If you've ever gone deeper into board and card games than Monopoly and Uno, you've probably heard of Munchkin (opens in new tab). The premise is straight-up parody (specifically of people who abuse RPG systems to create overpowered characters) but the 3-to-6 player card game is a massive hit in its own right, spawning dozens of expansion packs and spin-offs like Munchkin Zombies, Munchkin Marvel, and even Munchkin Rick and Morty. But there's still one big place that Munchkin hasn't gone since it first arrived in 2001: your video game system of choice.
I recently spoke with Munchkin designer Steve Jackson about Ogre (opens in new tab), another game of his that's getting a long overdue video game adaptation. Once there was a lull in the tactical tank battle conversation, I had to ask him about what seemed like an incredible oversight. Munchkin is his company's biggest game by a comfortable margin, and sure, there are Munchkin phone apps to help you play. But had he ever thought of doing actual Munchkin video game?
"No! It never occurred to me! What an idea!" Jackson shot back, laughing. I got the distinct impression that the idea had in fact occurred to him before. "One of these days I'd love to be doing an interview like that and talking about Munchkin, but nothing I can say right now."

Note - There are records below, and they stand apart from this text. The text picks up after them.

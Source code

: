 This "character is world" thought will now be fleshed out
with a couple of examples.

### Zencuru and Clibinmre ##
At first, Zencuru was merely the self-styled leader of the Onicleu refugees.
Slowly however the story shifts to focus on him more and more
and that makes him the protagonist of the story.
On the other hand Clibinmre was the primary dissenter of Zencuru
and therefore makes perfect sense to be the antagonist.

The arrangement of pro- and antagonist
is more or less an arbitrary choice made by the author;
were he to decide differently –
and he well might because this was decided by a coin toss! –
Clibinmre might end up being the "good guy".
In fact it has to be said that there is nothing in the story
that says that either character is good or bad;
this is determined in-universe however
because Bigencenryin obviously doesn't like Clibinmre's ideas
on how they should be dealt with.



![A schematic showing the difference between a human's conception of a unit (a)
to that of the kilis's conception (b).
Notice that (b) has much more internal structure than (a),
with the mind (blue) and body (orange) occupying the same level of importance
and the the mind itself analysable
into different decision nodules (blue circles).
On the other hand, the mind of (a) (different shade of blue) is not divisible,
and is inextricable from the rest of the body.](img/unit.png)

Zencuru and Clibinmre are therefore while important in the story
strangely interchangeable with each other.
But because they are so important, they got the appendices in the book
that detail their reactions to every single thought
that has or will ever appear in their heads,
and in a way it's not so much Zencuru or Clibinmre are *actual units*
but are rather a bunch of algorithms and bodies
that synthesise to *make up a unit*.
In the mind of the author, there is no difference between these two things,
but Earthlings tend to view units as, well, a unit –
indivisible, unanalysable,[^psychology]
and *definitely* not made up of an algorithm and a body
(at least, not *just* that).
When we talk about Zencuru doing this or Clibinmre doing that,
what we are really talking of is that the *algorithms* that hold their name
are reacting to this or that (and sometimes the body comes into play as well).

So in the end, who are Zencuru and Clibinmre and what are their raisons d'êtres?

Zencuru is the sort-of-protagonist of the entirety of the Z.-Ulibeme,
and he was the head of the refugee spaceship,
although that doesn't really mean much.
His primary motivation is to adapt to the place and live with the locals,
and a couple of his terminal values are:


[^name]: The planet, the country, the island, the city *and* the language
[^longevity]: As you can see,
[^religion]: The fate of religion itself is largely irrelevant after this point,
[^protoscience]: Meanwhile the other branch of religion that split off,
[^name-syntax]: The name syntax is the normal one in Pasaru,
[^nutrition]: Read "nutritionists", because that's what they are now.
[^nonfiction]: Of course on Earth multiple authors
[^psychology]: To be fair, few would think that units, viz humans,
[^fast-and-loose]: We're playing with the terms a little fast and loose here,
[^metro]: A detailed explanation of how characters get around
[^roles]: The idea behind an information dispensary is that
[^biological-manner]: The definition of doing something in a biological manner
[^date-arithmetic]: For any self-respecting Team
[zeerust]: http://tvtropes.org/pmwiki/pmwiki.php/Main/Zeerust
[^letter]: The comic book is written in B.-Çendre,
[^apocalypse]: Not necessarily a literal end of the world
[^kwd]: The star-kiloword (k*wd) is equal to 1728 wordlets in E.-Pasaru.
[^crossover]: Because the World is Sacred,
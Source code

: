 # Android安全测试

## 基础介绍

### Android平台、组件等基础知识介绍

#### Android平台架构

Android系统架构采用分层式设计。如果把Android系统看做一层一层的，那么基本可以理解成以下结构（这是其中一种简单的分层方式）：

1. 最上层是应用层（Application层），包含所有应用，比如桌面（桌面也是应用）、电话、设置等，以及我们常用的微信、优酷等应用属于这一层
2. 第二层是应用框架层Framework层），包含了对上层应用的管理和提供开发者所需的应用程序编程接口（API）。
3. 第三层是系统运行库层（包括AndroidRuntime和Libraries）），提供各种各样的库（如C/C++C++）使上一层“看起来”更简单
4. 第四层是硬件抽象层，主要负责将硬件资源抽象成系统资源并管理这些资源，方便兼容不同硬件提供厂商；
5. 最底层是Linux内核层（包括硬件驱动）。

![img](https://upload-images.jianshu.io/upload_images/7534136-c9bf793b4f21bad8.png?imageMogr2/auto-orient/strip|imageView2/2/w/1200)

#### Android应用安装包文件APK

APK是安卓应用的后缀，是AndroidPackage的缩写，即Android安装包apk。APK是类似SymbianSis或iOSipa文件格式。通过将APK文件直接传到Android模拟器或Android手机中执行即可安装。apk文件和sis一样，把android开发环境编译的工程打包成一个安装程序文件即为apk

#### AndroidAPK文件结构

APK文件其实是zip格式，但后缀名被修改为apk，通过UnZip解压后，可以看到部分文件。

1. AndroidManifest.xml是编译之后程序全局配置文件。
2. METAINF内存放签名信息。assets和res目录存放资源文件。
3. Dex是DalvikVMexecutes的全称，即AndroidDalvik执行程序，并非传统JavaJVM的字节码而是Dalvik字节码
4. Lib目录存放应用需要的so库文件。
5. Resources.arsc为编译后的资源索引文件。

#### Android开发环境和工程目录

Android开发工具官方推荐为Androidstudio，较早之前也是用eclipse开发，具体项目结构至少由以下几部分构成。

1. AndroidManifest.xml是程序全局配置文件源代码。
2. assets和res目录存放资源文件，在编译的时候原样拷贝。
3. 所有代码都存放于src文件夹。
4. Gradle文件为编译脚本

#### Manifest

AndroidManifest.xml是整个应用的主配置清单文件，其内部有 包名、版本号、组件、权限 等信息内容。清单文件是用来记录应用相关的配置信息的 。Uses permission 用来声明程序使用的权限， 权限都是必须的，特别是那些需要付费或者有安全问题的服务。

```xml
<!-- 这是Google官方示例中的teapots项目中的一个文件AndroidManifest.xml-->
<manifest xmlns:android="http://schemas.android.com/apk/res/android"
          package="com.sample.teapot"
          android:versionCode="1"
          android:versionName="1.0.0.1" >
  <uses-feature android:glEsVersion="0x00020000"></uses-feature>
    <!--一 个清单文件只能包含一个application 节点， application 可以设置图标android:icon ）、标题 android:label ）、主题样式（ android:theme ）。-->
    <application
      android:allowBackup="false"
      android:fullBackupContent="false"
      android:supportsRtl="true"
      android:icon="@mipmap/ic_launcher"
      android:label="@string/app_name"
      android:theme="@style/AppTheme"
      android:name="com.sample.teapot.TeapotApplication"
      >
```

Perhaps detecting that I was still reeling from his merciless sarcasm strike, he threw me a bone: "It would be awesome to be able to put that experience online for three, four, five players at a time. That would be great."
Earlier in the interview, Jackson had used Munchkin as an example when discussing the right and wrong ways to do a board-to-video game adaptation. "A Munchkin conversion, you wouldn't want to make a point-by-point emulation of the card game, that just wouldn't work," he said. Then again, plenty of card and board games work well as direct video game adaptations. Just look at Magic Duels, Pandemic, or hell, lots of people liked that Xbox 360 Uno game (admittedly, the Chatroulette-style camera feeds helped with that one). I floated that idea by him, too.
"Yes, I know what you mean, I've got a couple of games on my tablet that I play once in a while, I have to admit," Jackson said.
Suffice it to say that there are several avenues that Munchkin could explore in the non-cardstock space. If you're a big-time Munchkin fan who is eagerly awaiting the day that you can kill monsters and backstab your friends around a tablet or online via your big-screen TV, I'm afraid I can't give you much comfort. But at least you know that the idea is definitely not foreign to Steve Jackson.